# Stored data
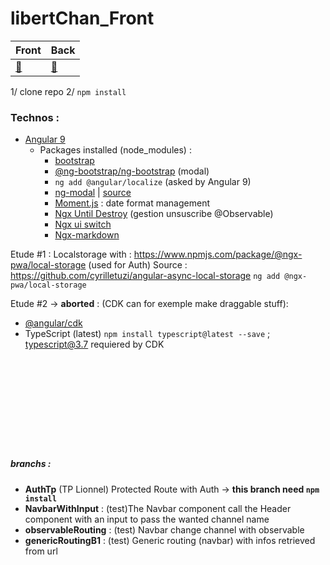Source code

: # libertChan_Front


<center>

Front | Back
---| ---
[:tophat:](https://github.com/kim7834/libertChan_Front) | [:bug:](https://github.com/borisBelloc/libertChan_back)

</center>

1/ clone repo
2/ `npm install`


### Technos :
- [Angular 9](https://www.npmjs.com/package/@angular/cli)
    - Packages installed (node_modules) : 
        - [bootstrap](https://www.npmjs.com/package/bootstrap)
        - [@ng-bootstrap/ng-bootstrap](https://www.npmjs.com/package/@ng-bootstrap/ng-bootstrap) (modal)
        - `ng add @angular/localize` (asked by Angular 9)
        - [ng-modal](https://www.npmjs.com/package/ng-modal) | [source](https://github.com/mazdik/ng-modal)
        - [Moment.js](https://momentjs.com/) : date format management
        - [Ngx Until Destroy](https://www.npmjs.com/package/ngx-take-until-destroy) (gestion unsuscribe @Observable)
        - [Ngx ui switch](https://www.npmjs.com/package/ngx-ui-switch)
        - [Ngx-markdown](https://www.npmjs.com/package/ngx-markdown)

        
Etude #1 : Localstorage with : https://www.npmjs.com/package/@ngx-pwa/local-storage (used for Auth)
Source : https://github.com/cyrilletuzi/angular-async-local-storage
`ng add @ngx-pwa/local-storage`


Etude #2 -> **aborted** : (CDK can for exemple make draggable stuff):
- [@angular/cdk](https://www.npmjs.com/package/@angular/cdk)
- TypeScript (latest) `npm install typescript@latest --save` ; typescript@3.7 requiered by CDK



<br><br><br><br><br>
-----



##### branchs :
- **AuthTp** (TP Lionnel) Protected Route with Auth -> **this branch need `npm install`**
- **NavbarWithInput** : (test)The Navbar component call the Header component with an input to pass the wanted channel name
- **observableRouting** : (test) Navbar change channel with observable
- **genericRoutingB1** : (test) Generic routing (navbar) with infos retrieved from url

# Your assignment
Your answer should be the lines above from the one containing "- [ng-modal](https://www.npmjs.com/package/ng-modal) |" through the one containing "- [Ngx Until", copied exactly and with both ends kept.

# Answer to the exercise
        - [ng-modal](https://www.npmjs.com/package/ng-modal) | [source](https://github.com/mazdik/ng-modal)
        - [Moment.js](https://momentjs.com/) : date format management
        - [Ngx Until Destroy](https://www.npmjs.com/package/ngx-take-until-destroy) (gestion unsuscribe @Observable)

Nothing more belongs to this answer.